[INPUT — start]
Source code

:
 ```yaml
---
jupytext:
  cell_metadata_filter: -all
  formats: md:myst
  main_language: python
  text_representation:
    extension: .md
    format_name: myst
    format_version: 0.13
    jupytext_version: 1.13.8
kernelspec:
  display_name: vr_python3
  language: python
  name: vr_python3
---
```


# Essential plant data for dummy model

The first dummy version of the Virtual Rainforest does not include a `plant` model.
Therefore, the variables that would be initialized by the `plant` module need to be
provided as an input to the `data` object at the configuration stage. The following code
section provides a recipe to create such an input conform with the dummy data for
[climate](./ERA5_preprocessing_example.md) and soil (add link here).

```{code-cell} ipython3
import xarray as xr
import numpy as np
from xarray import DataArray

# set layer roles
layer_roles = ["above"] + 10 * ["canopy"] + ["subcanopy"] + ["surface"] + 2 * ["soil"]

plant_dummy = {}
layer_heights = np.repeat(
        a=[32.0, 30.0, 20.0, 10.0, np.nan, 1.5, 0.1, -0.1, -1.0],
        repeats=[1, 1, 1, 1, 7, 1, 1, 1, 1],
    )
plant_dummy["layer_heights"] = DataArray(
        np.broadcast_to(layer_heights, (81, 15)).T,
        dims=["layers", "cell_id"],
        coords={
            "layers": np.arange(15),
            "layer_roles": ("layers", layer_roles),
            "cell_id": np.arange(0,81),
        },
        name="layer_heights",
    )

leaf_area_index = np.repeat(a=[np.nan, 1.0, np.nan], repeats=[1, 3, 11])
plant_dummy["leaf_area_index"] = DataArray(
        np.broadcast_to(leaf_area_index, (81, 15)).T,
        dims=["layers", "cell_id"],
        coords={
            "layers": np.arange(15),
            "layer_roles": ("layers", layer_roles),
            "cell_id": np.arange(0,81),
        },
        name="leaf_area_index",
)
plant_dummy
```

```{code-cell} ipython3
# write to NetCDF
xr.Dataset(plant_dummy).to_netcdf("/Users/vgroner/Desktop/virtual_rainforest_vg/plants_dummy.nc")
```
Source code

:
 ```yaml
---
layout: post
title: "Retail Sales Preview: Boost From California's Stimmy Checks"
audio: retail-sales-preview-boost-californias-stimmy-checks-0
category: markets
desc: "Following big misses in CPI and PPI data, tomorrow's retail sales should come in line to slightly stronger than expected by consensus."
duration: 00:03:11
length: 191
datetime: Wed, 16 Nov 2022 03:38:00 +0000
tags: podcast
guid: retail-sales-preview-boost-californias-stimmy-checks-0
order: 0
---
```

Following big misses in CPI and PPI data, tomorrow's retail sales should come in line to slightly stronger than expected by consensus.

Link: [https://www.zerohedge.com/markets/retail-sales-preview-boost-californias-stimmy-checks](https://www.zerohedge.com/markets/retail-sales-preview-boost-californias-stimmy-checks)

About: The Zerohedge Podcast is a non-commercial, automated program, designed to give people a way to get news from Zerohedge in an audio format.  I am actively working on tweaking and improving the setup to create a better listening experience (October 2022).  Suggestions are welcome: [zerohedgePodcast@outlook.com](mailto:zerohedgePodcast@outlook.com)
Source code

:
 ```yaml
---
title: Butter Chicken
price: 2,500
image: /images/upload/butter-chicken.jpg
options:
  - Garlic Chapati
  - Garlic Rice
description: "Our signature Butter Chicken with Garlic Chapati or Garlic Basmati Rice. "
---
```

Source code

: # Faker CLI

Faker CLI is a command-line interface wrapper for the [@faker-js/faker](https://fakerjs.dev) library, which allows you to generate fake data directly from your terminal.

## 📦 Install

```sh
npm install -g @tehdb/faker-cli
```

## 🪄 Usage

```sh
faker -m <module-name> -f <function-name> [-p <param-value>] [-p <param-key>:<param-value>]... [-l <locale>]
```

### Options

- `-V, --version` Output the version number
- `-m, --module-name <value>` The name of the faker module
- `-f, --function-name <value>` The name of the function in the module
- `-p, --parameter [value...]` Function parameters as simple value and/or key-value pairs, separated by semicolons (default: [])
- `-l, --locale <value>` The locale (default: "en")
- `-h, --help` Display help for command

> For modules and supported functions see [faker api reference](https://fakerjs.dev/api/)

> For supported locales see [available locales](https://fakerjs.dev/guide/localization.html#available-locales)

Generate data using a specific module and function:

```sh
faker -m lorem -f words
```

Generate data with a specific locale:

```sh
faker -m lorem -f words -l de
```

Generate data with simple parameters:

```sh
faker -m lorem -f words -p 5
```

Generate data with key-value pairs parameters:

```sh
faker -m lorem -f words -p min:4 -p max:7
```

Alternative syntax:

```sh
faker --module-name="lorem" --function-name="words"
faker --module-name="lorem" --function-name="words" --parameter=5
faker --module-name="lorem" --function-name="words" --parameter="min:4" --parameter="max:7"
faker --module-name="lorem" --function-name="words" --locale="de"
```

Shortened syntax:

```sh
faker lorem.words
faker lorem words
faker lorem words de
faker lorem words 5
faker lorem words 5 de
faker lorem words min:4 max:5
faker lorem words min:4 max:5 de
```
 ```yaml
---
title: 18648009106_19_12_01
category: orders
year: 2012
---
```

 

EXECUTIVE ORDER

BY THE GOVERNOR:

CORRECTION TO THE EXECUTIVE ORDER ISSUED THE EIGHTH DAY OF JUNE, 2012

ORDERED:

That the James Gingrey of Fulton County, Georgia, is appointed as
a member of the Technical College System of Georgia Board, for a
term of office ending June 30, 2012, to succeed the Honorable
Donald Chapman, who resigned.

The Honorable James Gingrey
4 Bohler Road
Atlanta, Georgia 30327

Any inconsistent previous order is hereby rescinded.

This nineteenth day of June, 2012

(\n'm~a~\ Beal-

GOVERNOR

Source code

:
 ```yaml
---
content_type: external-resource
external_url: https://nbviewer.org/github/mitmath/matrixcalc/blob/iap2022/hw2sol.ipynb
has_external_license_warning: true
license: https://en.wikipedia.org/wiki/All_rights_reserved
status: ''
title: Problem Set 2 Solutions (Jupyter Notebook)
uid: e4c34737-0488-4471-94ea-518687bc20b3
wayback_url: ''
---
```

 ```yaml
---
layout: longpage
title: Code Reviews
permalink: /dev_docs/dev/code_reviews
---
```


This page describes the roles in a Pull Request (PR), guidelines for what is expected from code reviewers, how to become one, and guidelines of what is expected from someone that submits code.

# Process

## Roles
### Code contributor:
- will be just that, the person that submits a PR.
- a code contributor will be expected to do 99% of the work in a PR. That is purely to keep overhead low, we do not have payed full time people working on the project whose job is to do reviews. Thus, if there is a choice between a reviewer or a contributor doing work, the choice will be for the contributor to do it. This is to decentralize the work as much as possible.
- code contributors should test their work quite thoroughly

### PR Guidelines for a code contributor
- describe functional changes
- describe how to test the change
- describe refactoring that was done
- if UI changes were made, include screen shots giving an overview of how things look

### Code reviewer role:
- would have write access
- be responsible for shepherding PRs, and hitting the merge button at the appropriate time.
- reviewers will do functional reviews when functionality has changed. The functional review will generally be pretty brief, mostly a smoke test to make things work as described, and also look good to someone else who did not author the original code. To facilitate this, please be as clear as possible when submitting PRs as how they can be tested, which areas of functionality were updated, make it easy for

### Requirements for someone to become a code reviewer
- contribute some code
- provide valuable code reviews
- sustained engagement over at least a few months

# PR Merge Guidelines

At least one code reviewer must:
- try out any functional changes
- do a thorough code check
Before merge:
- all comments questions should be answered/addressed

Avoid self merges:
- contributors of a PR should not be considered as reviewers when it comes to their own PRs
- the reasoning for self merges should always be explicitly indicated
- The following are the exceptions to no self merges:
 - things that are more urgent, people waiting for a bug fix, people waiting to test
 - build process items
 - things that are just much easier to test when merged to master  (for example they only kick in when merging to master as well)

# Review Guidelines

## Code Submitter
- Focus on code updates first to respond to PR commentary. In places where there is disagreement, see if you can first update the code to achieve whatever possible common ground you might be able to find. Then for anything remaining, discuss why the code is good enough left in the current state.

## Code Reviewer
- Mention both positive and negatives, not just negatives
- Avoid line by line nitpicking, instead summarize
[INPUT — finish]
[INPUT — start]
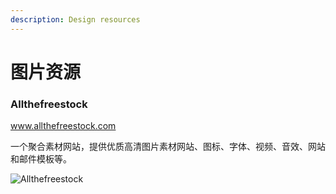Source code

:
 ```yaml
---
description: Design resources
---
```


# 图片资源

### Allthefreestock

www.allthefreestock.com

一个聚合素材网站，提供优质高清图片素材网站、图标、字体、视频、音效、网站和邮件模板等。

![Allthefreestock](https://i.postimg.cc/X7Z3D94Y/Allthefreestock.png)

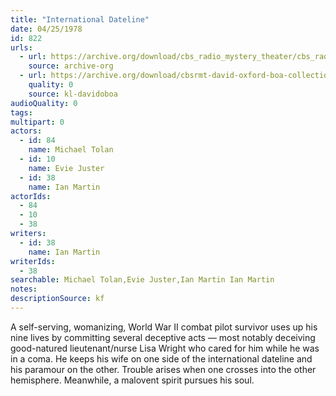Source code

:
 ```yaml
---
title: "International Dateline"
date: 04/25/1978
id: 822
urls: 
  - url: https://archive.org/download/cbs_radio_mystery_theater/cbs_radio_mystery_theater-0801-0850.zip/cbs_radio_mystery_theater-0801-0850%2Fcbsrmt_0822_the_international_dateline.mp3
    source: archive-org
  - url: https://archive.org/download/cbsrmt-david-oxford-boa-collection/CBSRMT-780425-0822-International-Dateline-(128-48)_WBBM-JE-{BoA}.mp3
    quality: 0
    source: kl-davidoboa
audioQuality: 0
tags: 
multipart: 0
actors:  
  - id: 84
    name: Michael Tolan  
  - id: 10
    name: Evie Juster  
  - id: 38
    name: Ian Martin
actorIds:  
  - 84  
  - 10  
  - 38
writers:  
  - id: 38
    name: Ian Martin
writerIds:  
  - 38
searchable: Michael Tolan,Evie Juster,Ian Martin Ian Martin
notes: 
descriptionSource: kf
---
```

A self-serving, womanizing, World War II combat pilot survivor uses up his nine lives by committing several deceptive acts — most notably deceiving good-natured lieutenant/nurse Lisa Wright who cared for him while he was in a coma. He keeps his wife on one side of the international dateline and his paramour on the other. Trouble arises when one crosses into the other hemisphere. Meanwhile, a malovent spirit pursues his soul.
[INPUT — finish]
[INPUT — start]
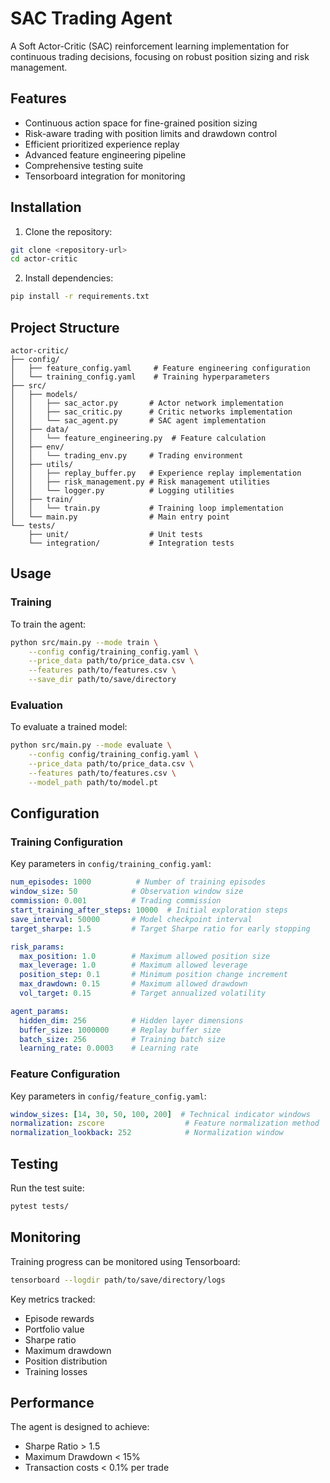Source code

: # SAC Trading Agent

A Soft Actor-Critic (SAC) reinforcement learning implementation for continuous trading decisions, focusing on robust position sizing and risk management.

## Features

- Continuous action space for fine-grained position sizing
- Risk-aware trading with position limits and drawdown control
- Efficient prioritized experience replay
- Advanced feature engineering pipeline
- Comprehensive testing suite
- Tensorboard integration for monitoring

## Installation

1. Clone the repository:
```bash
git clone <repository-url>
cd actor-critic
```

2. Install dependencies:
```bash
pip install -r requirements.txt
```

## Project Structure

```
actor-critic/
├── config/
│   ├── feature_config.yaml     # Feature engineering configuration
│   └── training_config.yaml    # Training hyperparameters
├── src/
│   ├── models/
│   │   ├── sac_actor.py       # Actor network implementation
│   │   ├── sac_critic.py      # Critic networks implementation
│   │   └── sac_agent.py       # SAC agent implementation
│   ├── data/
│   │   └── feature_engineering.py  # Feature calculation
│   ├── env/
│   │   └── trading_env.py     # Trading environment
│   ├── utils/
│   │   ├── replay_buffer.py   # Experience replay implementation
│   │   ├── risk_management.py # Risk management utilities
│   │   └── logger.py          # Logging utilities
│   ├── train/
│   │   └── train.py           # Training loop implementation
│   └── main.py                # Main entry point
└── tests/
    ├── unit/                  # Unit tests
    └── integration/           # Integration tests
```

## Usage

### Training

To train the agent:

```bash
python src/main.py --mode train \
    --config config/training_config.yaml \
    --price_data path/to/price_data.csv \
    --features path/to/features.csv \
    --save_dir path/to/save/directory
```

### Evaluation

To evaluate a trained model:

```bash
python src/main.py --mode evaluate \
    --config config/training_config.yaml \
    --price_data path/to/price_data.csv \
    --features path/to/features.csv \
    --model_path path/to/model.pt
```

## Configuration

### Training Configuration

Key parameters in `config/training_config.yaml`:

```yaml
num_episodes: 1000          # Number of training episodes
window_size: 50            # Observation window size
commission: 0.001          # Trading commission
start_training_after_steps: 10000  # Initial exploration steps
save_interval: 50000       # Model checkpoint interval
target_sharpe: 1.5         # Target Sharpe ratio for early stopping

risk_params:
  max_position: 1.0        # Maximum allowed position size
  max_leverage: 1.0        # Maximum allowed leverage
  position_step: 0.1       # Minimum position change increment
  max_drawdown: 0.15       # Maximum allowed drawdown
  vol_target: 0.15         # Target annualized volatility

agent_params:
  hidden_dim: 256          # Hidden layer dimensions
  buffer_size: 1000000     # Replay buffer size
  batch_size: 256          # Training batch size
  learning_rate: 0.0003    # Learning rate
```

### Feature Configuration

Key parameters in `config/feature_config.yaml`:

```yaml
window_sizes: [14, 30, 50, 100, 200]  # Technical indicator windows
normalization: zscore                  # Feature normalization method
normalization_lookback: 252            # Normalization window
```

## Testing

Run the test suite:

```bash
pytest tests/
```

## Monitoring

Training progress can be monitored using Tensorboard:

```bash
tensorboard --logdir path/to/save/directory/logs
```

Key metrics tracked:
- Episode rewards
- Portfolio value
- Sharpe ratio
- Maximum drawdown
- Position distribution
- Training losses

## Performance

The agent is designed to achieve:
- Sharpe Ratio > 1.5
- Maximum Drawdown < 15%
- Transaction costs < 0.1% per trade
[INPUT — finish]
__TASK__
When you reach the line containing "# Review Guidelines" in the data above, start copying exactly, and stop after the line containing "- Avoid line".

__ANSWER TO THE EXERCISE__
# Review Guidelines

## Code Submitter
- Focus on code updates first to respond to PR commentary. In places where there is disagreement, see if you can first update the code to achieve whatever possible common ground you might be able to find. Then for anything remaining, discuss why the code is good enough left in the current state.

## Code Reviewer
- Mention both positive and negatives, not just negatives
- Avoid line by line nitpicking, instead summarize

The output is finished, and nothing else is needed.